The reasons behind this purge are mysterious, as are most of the internal machinations of the Chinese Communist Party. Rumours flew about in the wake of this scandal that Mr Bo had attempted a coup. The imminent reshuffle of the Party leadership gives currency to the inference that the Party’s destruction of Mr Bo was a move to on the part of his political enemies to preclude a future power struggle. So little is known of the parties inner workings that it is futile to try and map out the factions that exist within it, but seeing what is at stake, it stands to reason that they would be at each other’s throats.

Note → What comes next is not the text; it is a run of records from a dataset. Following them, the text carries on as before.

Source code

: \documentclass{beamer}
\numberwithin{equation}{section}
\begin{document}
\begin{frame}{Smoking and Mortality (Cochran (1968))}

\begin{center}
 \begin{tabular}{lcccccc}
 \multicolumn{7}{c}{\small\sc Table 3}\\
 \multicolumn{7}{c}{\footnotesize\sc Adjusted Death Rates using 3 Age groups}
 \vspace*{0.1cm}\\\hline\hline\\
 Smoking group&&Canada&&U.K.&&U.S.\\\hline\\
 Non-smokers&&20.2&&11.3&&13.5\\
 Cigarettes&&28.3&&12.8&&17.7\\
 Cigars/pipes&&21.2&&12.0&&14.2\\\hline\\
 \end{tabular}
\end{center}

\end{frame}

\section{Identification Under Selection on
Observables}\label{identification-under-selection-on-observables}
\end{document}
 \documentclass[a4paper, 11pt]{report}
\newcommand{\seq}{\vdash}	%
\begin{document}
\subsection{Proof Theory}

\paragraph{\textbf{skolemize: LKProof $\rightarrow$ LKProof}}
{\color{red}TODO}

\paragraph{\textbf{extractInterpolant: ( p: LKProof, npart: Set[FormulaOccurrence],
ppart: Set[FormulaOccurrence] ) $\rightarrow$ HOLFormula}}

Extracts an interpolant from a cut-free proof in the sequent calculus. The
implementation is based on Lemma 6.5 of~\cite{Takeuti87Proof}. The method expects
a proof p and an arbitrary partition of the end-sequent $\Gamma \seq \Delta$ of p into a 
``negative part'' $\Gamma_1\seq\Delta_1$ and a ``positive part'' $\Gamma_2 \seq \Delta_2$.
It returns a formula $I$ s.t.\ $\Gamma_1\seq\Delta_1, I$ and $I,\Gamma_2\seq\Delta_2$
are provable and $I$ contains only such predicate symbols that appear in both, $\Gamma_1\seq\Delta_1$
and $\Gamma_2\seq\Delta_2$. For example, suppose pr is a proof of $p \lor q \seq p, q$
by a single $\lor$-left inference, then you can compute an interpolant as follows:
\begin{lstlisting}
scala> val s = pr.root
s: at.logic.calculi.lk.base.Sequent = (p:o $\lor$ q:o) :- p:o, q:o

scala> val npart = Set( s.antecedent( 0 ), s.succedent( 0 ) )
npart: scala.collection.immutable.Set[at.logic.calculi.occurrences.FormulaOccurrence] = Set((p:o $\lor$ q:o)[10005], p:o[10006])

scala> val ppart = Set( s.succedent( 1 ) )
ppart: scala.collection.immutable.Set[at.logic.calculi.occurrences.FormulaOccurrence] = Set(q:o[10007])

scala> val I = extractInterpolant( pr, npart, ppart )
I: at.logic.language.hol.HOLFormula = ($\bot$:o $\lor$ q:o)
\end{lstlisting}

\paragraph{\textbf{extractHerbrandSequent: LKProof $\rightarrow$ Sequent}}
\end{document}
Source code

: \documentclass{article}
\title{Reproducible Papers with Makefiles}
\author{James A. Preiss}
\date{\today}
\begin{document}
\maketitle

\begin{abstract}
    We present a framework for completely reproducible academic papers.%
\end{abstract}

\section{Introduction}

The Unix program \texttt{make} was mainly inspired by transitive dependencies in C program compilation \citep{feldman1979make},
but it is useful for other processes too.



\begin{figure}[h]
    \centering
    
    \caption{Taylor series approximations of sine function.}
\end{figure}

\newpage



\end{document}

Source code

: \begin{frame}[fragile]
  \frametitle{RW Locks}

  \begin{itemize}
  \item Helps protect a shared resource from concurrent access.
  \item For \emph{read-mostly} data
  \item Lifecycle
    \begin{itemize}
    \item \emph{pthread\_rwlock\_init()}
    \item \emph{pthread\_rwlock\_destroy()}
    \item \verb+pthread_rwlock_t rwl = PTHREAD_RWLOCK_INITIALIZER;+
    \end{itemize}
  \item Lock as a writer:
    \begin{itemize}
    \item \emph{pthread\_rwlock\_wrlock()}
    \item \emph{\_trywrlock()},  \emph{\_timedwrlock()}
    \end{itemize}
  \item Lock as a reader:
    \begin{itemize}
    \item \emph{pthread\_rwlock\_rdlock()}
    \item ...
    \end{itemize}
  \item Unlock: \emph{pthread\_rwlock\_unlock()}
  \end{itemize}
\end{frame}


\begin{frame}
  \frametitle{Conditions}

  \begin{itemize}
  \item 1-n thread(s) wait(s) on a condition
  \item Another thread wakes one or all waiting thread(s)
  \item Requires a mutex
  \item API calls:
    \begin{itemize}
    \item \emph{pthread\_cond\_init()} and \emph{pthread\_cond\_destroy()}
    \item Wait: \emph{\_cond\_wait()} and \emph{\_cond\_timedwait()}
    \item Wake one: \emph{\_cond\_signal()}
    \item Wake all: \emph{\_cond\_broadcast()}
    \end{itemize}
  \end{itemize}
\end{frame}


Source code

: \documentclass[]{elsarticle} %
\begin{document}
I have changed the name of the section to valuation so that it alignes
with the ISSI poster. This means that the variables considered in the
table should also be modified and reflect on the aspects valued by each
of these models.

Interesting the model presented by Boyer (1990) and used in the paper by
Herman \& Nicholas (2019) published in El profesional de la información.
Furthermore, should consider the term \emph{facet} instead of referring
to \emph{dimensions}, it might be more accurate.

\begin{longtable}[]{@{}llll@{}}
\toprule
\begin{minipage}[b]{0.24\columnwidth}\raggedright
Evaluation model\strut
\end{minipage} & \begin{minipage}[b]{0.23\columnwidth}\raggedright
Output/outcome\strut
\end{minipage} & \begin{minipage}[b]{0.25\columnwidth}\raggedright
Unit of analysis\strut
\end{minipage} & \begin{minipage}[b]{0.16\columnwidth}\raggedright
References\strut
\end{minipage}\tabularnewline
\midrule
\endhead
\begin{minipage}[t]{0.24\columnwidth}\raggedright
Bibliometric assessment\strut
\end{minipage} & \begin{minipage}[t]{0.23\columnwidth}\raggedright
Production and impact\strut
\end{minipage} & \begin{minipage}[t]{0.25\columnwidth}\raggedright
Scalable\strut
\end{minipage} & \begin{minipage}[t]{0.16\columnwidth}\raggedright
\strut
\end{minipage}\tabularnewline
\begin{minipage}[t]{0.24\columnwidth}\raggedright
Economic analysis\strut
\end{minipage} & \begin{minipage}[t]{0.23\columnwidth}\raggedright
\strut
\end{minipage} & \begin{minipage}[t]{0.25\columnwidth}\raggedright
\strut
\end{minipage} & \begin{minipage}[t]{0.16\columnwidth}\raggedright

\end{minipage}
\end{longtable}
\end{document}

Bo earned great renown and popularity for his fights against corruption within Chongqing and for the social welfare meted out under him. However, such programs were not without their critics. There were concerns that Bo used his crackdown upon Chongqing’s “mafia” as a pretext to purge political enemies and consolidate a stranglehold on power. He also drew fire for his perceived dalliances with Maoism, most evident in his championing of “Red Songs” over the vile extravagance of the West, and his perceived preference for state-owned enterprise. It was perhaps to this that Mr. Wen was alluding when he warned, in his thinly veiled criticisms of Mr. Bo, of a potential return to the hysteria that accompanied the Cultural Revolution if China failed to engage in political reform. This is mere hyperbole on Wen’s part. Although it was a rather notable concern that such a prominent party figure as Mr. Bo should give China’s diehard Maoists so very much to cheer about, Mr. Bo is hardly Mao Zedong, and China is very unlikely to return to the frenzied insanity that it was gripped by in the 1960s and 70s.
Whatever their reasons, the Party is now rid of Mr. Bo. His celebrity will no doubt linger, he had many fans in his native Chongqing, but this is of little consequence now. Things will no doubt continue to get worse for him, his family, and any stalwart allies he may still possess. He has become a totem by which the Party can measure the accountability of its senior cadres to the rule of law. Xinhua conveniently captures the remarks of a senior Party official within Chongqing, “There is no privileged citizen before the law. No one can interfere with law enforcement and anyone who violates the law cannot be at large.” This is a lesson which Mr Bo now serves to teach, whether he likes it or not.